- [Recorded data]:
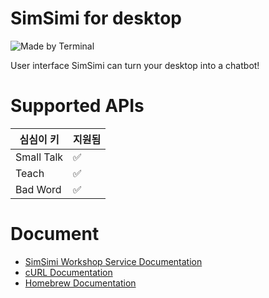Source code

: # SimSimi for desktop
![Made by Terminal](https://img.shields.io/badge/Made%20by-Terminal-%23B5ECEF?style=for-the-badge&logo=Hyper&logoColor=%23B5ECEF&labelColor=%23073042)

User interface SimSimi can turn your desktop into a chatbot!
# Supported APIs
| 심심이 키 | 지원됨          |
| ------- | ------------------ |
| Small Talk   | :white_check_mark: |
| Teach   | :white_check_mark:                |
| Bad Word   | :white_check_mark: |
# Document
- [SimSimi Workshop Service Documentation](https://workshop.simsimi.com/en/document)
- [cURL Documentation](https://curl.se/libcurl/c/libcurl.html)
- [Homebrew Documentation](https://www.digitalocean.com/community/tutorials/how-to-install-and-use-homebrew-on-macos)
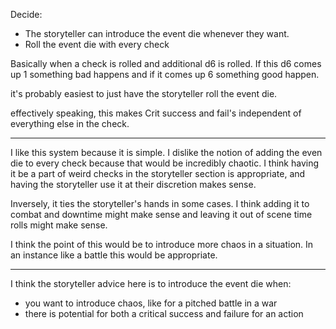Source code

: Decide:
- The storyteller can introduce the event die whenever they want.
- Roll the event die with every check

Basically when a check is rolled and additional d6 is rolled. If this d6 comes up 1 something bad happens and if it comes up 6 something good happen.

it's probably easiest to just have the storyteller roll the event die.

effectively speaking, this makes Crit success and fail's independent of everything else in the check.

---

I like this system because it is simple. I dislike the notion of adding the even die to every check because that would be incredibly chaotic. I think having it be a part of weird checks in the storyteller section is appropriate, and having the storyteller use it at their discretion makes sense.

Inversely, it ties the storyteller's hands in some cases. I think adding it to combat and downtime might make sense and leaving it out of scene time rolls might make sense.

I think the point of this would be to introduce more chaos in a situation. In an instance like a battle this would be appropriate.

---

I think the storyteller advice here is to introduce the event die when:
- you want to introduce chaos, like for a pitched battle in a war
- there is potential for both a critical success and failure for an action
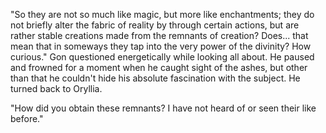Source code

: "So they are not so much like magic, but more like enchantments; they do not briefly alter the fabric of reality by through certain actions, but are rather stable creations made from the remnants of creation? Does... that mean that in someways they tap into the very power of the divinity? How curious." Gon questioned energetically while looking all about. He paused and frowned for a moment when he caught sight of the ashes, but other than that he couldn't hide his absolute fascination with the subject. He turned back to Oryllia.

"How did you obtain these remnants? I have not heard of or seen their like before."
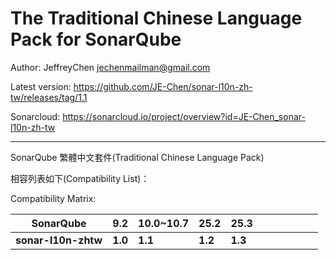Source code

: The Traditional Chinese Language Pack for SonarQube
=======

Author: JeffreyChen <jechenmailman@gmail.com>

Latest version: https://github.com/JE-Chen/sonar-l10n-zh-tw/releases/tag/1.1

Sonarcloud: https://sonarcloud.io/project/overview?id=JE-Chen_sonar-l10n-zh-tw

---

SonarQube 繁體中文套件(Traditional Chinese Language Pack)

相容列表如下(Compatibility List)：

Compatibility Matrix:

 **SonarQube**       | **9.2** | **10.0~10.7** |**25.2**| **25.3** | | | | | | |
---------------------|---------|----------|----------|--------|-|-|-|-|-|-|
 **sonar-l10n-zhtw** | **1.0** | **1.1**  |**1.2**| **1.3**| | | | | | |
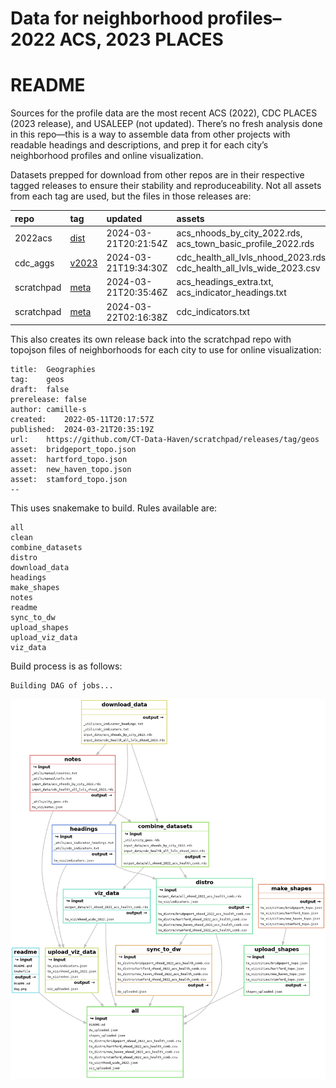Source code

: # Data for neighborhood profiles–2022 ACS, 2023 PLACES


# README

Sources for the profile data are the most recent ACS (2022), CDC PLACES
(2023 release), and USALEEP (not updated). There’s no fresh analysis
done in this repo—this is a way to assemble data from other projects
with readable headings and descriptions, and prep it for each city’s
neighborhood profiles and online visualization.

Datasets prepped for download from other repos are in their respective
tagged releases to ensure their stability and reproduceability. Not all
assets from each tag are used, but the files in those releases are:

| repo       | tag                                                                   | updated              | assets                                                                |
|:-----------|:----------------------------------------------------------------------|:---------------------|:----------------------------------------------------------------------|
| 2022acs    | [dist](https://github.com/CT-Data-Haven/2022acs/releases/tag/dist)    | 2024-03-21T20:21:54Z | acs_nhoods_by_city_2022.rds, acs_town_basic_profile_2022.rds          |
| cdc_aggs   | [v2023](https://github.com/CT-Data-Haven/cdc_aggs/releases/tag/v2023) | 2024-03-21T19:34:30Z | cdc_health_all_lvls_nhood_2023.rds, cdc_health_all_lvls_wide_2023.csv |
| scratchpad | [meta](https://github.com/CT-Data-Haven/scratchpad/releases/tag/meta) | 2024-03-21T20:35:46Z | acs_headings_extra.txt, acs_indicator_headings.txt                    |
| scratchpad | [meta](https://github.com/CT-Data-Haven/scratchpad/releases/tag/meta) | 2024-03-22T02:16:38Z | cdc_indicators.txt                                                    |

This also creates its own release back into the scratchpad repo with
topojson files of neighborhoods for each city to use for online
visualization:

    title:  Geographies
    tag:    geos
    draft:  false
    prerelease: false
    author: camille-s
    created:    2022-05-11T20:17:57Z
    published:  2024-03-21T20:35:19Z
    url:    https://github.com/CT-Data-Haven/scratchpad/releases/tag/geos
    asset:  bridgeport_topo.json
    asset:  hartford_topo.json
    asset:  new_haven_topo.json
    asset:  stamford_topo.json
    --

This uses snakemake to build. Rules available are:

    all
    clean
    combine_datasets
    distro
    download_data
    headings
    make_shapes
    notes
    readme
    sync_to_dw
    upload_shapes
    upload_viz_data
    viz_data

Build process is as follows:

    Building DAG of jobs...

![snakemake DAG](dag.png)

- [PROBLEM TO WORK ON]:
Leave out every line above except those from the line with "Sources for the" up to and including the line with "done in this", and copy those exactly.

- [RESPONSE BELOW]:
Sources for the profile data are the most recent ACS (2022), CDC PLACES
(2023 release), and USALEEP (not updated). There’s no fresh analysis
done in this repo—this is a way to assemble data from other projects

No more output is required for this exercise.